Ospite speciale per raccontare questo progetto teatrale, martedì 8 aprile alle ore 18.30 a Teatro Due sarà Mina Welby, che fu compagna di Piergiorgio. Dopo la morte del marito, Mina Welby ha raccolto il suo testimone e continua con la sua testimonianza a stimolare la riflessione sui temi dell’autodeterminazione della persona, sulle scelte di vita e fine vita, nonché sull’importanza dell’assistenza ai malati, sulla necessita di offrire una vita indipendente e possibilità di lavoro ai disabili.

OCEAN TERMINAL

Teatro Due, 11 aprile, ore 21.00

segue dibattito con Oliviero Beha, Maurizio Mori, Danila Valenti

conduce Monica Soldano

 

“Non esiste un’arte privata, un artista ha l’obbligo morale di incidere sulla realtà”. Ne era convinto Piergiorgio Welby, intellettuale e attivista per i diritti dell’uomo, impegnato per il rifiuto dell’accanimento terapeutico a partire dalla sua condizione di malato, prigioniero di un corpo attaccato alle macchine che lo hanno mantenuto in vita artificialmente fino alla fine.

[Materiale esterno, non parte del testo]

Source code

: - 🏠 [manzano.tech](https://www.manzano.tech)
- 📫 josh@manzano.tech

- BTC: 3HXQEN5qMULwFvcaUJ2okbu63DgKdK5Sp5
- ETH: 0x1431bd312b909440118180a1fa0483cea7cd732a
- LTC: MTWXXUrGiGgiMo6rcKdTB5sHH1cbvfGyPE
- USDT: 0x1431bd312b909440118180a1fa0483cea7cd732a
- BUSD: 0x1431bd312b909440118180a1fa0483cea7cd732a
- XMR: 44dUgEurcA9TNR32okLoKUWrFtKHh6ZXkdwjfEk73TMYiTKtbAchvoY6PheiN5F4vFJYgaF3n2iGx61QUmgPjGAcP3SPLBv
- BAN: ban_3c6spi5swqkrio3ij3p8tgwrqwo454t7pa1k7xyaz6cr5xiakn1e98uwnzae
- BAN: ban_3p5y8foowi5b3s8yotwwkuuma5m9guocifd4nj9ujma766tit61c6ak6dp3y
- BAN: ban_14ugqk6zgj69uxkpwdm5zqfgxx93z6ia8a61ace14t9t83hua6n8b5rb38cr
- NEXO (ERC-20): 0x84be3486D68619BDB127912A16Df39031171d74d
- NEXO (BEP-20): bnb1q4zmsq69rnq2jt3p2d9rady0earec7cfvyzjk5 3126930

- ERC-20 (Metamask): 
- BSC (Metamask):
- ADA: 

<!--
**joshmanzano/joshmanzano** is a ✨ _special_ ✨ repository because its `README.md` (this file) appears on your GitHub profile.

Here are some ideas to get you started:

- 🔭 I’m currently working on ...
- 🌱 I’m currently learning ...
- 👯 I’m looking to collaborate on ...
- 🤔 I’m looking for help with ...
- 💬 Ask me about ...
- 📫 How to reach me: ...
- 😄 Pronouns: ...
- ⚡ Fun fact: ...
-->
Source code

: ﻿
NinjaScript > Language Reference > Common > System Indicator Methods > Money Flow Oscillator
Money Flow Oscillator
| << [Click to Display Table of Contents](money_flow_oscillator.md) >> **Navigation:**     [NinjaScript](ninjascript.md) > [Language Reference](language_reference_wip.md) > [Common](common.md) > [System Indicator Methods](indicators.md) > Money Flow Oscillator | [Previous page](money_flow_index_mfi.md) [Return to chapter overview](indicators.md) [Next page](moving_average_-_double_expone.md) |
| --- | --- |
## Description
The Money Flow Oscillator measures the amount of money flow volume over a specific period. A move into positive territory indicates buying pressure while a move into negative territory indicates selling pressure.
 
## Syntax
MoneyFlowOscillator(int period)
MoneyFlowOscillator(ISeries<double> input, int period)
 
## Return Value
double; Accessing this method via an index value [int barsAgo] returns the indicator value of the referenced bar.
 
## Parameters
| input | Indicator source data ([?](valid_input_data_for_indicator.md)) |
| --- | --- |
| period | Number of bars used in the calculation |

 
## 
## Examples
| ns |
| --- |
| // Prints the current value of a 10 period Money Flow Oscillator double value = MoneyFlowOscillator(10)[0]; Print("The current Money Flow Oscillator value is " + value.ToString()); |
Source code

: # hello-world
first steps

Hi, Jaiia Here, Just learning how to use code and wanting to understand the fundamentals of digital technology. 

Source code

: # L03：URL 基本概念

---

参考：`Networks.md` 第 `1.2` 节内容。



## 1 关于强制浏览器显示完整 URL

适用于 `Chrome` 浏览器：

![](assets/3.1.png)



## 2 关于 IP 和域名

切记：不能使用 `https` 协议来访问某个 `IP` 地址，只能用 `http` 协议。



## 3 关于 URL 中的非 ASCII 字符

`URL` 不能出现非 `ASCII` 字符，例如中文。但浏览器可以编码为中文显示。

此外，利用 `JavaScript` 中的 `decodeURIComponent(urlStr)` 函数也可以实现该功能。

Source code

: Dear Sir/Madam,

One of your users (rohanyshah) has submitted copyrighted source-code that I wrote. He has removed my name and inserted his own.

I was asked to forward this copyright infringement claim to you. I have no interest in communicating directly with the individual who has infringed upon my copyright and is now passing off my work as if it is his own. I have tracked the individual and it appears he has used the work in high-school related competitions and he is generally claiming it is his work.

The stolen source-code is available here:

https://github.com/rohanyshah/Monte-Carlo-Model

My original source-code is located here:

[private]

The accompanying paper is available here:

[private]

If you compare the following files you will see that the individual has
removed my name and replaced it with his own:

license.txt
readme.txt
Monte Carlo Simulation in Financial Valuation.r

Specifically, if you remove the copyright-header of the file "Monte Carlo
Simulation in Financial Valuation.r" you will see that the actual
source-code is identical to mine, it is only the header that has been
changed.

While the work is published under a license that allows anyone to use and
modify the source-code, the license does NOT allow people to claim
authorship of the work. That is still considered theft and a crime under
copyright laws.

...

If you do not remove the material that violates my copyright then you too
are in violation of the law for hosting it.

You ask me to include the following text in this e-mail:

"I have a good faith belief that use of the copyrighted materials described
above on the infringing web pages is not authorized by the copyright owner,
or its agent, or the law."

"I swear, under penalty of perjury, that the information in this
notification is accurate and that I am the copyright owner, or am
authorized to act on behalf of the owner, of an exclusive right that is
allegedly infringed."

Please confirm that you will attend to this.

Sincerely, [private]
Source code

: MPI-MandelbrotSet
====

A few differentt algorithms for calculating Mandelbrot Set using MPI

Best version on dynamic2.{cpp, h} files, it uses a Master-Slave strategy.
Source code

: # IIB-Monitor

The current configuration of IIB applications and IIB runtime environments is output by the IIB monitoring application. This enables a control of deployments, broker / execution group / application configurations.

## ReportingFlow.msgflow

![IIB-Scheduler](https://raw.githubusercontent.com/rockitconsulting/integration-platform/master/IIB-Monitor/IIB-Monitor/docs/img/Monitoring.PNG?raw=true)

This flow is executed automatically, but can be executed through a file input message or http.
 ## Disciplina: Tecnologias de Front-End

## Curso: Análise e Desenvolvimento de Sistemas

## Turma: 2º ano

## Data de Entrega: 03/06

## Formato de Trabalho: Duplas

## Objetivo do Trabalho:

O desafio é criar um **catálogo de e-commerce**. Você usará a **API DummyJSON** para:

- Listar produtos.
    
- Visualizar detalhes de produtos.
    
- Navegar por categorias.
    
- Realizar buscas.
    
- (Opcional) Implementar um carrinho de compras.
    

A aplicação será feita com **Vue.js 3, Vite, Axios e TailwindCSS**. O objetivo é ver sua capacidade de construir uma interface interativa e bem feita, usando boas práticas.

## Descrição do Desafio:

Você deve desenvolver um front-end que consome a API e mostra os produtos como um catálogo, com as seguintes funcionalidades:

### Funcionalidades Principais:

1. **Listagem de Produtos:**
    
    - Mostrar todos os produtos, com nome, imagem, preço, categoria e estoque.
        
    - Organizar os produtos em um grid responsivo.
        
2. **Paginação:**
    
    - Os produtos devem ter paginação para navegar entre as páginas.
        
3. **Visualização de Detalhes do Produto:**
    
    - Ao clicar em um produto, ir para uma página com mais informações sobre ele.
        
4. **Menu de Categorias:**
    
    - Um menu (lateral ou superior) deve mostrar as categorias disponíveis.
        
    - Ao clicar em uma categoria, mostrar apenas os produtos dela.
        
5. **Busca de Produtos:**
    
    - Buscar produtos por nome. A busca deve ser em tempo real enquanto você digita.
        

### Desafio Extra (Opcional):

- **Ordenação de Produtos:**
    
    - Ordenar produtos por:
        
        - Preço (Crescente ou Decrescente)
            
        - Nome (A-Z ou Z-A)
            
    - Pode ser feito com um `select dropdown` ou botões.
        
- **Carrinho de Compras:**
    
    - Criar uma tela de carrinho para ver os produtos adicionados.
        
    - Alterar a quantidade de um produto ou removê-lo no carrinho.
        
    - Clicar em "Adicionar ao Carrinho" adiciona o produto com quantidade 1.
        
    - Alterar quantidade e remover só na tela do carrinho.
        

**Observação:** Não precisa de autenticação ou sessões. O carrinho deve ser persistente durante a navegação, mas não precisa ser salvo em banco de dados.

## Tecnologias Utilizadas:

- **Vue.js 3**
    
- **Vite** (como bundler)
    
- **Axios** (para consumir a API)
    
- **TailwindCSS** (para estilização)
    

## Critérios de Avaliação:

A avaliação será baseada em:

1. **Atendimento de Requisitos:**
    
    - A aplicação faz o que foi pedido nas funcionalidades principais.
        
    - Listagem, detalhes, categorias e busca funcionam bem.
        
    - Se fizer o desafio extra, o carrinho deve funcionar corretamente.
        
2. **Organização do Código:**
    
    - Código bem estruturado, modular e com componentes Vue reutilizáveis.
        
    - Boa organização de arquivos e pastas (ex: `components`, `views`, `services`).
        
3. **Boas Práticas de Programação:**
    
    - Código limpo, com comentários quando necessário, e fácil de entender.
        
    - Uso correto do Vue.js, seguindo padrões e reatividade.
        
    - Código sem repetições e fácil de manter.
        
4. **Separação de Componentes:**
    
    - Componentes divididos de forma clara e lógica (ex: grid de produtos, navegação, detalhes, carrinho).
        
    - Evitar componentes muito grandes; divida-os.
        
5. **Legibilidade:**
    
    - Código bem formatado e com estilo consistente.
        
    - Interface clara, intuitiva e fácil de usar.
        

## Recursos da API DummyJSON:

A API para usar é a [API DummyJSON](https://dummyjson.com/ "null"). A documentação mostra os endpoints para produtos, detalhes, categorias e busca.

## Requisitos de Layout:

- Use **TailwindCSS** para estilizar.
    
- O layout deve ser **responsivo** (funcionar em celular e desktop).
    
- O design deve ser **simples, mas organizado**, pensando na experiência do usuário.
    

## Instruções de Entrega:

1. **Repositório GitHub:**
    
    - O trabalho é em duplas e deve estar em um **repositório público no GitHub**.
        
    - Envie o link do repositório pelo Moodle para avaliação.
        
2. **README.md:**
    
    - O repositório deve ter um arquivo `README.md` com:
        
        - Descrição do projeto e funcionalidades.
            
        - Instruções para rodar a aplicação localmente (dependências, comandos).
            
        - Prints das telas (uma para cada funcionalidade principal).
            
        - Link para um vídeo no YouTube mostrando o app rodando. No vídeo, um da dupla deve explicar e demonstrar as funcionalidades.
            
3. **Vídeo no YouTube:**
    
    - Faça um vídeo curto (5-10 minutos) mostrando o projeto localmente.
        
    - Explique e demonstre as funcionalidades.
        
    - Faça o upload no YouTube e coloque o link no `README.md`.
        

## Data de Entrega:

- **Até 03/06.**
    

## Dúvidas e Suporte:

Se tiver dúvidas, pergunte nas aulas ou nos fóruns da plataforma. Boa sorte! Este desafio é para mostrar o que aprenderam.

E’ dalla sua vita, dalla sua lotta e dalla sua arte che prende le mosse lo spettacolo Ocean Terminal, interpretato e diretto da Emanuele Vezzoli (già interprete a Teatro Due nei mesi di gennaio e febbraio di Gioventù senza Dio), tratto dal romanzo pubblicato postumo di Piergiorgio Welby con la cura e la collaborazione all’adattamento drammaturgico di Francesco Lioce.  Lo spettacolo si svolge in concomitanza con le Giornate della Laicità, che si terranno 11, 12 e 13 aprile a Reggio Emilia (http://giornatedellalaicita.com).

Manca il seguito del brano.